SGX Says on Evolving Dynamics in Seaborne Iron Ore Pricing
Onshore-offshore price divergences may become more regular
The past month has seen periodic divergences between seaborne iron ore prices and onshore Chinese port stock prices. This has been reflected by the lower correlation between SGX and DCE iron ore futures prices, particularly during the second half of January (see Exhibit 4 below). For example, the correlation between SGX and DCE daily settlement prices for the May 2016 contracts reduced from 87.3% in the first half of January to just 49.6% in the second half of the month.

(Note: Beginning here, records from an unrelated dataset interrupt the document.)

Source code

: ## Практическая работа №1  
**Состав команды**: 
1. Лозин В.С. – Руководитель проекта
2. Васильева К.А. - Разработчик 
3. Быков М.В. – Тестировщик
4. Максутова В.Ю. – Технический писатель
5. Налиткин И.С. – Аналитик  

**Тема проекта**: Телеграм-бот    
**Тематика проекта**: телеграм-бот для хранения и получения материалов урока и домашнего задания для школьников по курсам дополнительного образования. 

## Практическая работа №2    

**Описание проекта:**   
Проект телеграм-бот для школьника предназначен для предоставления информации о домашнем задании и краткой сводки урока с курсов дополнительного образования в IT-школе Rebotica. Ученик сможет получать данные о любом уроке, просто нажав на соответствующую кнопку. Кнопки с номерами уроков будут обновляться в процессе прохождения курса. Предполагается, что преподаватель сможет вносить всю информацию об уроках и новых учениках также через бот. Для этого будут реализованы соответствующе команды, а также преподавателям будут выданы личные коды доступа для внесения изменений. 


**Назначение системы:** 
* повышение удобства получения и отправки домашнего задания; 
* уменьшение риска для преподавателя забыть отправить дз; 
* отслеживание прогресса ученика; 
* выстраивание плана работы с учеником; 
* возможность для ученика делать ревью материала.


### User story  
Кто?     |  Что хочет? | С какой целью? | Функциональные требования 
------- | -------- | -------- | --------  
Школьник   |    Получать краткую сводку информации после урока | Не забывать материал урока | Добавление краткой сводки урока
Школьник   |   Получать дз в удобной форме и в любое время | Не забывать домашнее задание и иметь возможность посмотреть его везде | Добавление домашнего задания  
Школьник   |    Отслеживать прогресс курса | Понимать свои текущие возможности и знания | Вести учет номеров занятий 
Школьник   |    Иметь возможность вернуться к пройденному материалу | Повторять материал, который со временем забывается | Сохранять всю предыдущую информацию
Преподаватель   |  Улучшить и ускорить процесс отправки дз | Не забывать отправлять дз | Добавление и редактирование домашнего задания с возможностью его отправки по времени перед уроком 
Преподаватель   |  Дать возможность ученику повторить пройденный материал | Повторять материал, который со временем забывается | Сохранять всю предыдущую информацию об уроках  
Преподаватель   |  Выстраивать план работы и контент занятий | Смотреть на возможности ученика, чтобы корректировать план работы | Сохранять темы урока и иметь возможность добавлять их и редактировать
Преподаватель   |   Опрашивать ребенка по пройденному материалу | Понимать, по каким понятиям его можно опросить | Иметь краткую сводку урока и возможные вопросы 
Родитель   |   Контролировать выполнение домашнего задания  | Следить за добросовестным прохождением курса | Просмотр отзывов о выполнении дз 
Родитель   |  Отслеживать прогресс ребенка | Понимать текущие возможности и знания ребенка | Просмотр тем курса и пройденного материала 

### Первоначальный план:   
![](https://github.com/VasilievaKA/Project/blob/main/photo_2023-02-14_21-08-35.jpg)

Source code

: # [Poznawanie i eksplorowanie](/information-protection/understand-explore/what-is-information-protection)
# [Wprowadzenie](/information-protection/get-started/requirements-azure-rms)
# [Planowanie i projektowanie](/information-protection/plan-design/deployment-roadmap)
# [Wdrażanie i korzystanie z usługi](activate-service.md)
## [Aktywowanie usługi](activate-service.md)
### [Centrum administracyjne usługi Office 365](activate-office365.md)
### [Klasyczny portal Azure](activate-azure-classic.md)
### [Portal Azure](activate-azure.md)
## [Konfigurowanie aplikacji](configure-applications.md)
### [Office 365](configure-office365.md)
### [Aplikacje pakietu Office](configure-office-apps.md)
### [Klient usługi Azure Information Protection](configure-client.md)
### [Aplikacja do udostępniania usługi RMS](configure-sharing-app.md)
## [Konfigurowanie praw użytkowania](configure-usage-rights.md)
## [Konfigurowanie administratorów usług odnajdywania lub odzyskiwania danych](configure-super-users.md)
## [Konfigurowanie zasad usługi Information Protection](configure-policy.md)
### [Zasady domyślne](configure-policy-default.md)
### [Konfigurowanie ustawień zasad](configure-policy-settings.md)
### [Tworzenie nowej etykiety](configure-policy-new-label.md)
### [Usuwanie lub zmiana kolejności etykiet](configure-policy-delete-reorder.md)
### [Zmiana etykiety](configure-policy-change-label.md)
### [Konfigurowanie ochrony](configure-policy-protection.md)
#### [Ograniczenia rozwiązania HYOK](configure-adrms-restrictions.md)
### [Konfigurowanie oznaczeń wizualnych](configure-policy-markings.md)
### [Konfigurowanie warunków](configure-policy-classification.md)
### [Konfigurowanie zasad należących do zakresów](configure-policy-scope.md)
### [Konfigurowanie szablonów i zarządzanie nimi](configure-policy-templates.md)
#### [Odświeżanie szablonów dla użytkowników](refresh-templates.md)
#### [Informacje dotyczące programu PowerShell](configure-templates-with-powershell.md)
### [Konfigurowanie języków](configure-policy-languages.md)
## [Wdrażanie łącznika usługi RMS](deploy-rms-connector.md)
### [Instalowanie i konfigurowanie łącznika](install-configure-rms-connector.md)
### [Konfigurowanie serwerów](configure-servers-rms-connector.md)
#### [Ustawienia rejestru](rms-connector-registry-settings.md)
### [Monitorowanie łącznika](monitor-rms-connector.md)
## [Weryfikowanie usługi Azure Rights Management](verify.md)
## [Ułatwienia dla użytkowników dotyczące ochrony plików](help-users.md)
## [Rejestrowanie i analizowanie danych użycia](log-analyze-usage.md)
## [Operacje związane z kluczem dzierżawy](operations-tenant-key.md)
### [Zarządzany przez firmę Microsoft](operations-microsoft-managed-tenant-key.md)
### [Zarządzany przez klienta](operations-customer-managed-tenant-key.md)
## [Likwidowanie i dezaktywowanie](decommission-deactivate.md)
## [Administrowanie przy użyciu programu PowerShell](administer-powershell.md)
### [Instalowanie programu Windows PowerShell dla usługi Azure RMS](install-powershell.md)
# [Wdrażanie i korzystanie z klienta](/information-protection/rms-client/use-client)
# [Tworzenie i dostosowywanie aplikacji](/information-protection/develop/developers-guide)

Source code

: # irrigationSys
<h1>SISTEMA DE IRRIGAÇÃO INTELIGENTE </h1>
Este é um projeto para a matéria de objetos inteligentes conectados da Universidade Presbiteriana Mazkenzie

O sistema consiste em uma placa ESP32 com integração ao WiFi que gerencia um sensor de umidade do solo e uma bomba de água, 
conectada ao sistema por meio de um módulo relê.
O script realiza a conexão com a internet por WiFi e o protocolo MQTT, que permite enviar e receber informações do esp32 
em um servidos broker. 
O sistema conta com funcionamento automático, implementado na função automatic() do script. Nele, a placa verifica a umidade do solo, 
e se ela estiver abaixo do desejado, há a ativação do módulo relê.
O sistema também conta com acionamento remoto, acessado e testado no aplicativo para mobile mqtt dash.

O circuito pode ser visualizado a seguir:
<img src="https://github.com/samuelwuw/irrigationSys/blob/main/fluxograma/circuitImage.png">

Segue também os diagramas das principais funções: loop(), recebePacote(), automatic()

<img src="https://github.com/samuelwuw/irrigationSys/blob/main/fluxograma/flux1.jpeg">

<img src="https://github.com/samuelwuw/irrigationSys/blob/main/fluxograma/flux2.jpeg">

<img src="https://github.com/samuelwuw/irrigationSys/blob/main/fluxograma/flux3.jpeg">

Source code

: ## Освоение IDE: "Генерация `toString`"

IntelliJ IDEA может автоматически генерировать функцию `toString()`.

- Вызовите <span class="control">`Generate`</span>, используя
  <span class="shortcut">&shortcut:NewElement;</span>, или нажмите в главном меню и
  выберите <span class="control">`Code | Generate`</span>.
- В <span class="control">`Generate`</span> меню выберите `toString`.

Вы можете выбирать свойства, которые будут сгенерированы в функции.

Such divergences are arguably no great surprise. Last year, abundant and consistent seaborne supply meant shorter-term price fluctuations were often primarily driven by demand factors. To date in 2016, supply has played a more active role in spot market price formation. Last month, Vale’s Tubar?o port in Brazil, which accounts for approximately 8% of seaborne iron ore supply, was temporarily closed amidst pollution concerns (Vale was subsequently provided 60 days to explain how it would fix environmental problems at the port). More recently, bad weather slowed iron ore shipments out of Australia. Australia and Brazil alone account for more than 80% of seaborne iron ore supply (see our recent report – Rising Supply Concentration Risk in Iron Ore). Moving forward, divergences between seaborne and domestic Chinese port stock prices may become more regular as supply resumes a greater role in spot market price formation.
Eyes on the forward curve
The SGX iron ore forward curve – which prices a clear majority of iron ore derivative open interest globally – is an increasingly useful and relevant tool for market participants to assess future price expectations and investor positioning in the seaborne iron ore market.
Year-to-date, the front few contract months have notably risen, in line with spot price trends and reflecting relatively tighter supply. Meanwhile, far-dated contract month prices have fallen by around 10% as major miners continue to cut unit costs and deflationary pressures persist, reducing fundamental marginal cost-based price support. As a result, backwardation of the forward curve has more than doubled since the beginning of January from around US\\$5 (12%) to around US\\$13 (29%).